**YOUR INSTRUCTIONS**
From the line containing "が完全となりました. 大変だった." down to the last line of the data, output each line word for word and include nothing else.

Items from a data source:
########

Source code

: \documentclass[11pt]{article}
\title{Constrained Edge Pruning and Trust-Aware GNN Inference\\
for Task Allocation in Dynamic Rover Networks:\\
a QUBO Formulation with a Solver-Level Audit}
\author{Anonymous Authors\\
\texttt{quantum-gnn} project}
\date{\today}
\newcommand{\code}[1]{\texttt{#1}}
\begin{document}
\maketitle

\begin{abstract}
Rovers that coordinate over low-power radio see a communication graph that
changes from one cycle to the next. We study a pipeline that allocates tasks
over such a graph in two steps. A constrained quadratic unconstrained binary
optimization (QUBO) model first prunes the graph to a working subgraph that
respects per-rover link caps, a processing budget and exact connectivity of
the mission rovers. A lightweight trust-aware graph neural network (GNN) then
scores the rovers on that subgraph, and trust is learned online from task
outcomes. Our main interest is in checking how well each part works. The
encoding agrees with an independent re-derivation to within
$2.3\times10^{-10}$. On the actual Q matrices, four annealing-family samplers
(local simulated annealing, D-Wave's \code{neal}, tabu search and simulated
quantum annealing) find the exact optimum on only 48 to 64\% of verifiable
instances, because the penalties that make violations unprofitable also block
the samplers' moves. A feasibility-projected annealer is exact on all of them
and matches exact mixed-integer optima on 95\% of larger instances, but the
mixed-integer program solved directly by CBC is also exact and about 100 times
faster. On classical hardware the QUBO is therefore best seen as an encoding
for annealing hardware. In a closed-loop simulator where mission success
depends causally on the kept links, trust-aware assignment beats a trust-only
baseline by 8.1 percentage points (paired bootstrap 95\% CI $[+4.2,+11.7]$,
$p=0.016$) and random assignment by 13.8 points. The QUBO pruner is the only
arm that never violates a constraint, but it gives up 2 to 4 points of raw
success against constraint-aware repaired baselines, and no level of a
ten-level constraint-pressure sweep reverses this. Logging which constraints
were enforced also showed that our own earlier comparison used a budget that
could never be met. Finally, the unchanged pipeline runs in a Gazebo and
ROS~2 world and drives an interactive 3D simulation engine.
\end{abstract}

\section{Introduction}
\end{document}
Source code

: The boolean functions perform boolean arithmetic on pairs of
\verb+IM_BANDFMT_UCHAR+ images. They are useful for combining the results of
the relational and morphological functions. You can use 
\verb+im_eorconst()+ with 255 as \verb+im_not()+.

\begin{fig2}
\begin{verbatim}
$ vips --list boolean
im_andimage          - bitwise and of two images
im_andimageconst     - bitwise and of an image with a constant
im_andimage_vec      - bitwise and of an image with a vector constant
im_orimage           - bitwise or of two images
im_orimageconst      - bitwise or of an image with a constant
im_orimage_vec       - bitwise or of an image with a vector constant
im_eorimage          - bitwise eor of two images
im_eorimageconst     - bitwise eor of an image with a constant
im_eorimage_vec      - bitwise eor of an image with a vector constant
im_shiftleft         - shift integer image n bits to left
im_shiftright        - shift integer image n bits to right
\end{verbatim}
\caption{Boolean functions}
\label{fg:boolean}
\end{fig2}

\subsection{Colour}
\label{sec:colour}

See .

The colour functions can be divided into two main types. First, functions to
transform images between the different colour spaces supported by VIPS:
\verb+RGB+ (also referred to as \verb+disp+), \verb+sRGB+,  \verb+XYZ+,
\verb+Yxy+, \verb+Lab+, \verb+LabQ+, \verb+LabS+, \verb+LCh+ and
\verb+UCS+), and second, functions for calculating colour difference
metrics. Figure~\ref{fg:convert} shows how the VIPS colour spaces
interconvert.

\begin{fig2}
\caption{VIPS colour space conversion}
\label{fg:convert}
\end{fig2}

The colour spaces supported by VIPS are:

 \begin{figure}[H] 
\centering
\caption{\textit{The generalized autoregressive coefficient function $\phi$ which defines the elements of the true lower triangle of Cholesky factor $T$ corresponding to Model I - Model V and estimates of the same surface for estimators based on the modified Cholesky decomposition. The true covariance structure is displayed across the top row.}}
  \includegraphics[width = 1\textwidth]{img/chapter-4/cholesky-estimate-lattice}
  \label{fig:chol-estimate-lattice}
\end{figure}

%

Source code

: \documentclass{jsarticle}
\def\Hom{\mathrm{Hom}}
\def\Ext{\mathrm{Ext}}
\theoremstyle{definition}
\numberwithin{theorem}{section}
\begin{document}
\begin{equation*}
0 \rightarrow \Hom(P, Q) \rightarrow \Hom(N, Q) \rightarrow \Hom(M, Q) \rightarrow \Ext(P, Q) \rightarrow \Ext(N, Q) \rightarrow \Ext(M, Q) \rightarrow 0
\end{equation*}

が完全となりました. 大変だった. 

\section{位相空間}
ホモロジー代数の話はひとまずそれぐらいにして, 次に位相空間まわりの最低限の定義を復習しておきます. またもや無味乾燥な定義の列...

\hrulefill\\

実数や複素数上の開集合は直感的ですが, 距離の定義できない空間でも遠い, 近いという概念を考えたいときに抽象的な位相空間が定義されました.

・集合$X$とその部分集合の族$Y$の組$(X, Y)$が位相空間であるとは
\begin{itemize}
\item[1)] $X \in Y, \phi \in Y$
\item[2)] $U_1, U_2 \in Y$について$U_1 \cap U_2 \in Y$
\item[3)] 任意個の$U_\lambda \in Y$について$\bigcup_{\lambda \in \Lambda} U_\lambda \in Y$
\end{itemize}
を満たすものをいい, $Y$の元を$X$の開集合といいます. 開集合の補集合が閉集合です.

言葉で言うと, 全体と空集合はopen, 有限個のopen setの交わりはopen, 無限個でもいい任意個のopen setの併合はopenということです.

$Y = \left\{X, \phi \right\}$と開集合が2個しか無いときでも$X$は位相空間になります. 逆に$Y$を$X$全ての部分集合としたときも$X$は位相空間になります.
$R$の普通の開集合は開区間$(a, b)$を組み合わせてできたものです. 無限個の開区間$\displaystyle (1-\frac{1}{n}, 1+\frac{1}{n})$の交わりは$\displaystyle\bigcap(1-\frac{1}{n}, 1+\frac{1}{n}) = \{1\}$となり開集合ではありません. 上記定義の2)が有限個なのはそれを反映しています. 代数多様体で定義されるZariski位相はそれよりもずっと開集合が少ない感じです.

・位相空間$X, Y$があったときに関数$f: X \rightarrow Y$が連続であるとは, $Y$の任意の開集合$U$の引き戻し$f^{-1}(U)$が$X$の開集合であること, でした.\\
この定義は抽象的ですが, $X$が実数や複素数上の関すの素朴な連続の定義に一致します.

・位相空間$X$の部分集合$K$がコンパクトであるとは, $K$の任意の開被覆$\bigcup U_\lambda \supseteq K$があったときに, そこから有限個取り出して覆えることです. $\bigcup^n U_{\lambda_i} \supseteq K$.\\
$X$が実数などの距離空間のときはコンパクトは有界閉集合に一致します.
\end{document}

########

**FINISHED EXERCISE**
が完全となりました. 大変だった. 

\section{位相空間}
ホモロジー代数の話はひとまずそれぐらいにして, 次に位相空間まわりの最低限の定義を復習しておきます. またもや無味乾燥な定義の列...

\hrulefill\\

実数や複素数上の開集合は直感的ですが, 距離の定義できない空間でも遠い, 近いという概念を考えたいときに抽象的な位相空間が定義されました.

・集合$X$とその部分集合の族$Y$の組$(X, Y)$が位相空間であるとは
\begin{itemize}
\item[1)] $X \in Y, \phi \in Y$
\item[2)] $U_1, U_2 \in Y$について$U_1 \cap U_2 \in Y$
\item[3)] 任意個の$U_\lambda \in Y$について$\bigcup_{\lambda \in \Lambda} U_\lambda \in Y$
\end{itemize}
を満たすものをいい, $Y$の元を$X$の開集合といいます. 開集合の補集合が閉集合です.

言葉で言うと, 全体と空集合はopen, 有限個のopen setの交わりはopen, 無限個でもいい任意個のopen setの併合はopenということです.

$Y = \left\{X, \phi \right\}$と開集合が2個しか無いときでも$X$は位相空間になります. 逆に$Y$を$X$全ての部分集合としたときも$X$は位相空間になります.
$R$の普通の開集合は開区間$(a, b)$を組み合わせてできたものです. 無限個の開区間$\displaystyle (1-\frac{1}{n}, 1+\frac{1}{n})$の交わりは$\displaystyle\bigcap(1-\frac{1}{n}, 1+\frac{1}{n}) = \{1\}$となり開集合ではありません. 上記定義の2)が有限個なのはそれを反映しています. 代数多様体で定義されるZariski位相はそれよりもずっと開集合が少ない感じです.

・位相空間$X, Y$があったときに関数$f: X \rightarrow Y$が連続であるとは, $Y$の任意の開集合$U$の引き戻し$f^{-1}(U)$が$X$の開集合であること, でした.\\
この定義は抽象的ですが, $X$が実数や複素数上の関すの素朴な連続の定義に一致します.

・位相空間$X$の部分集合$K$がコンパクトであるとは, $K$の任意の開被覆$\bigcup U_\lambda \supseteq K$があったときに, そこから有限個取り出して覆えることです. $\bigcup^n U_{\lambda_i} \supseteq K$.\\
$X$が実数などの距離空間のときはコンパクトは有界閉集合に一致します.
\end{document}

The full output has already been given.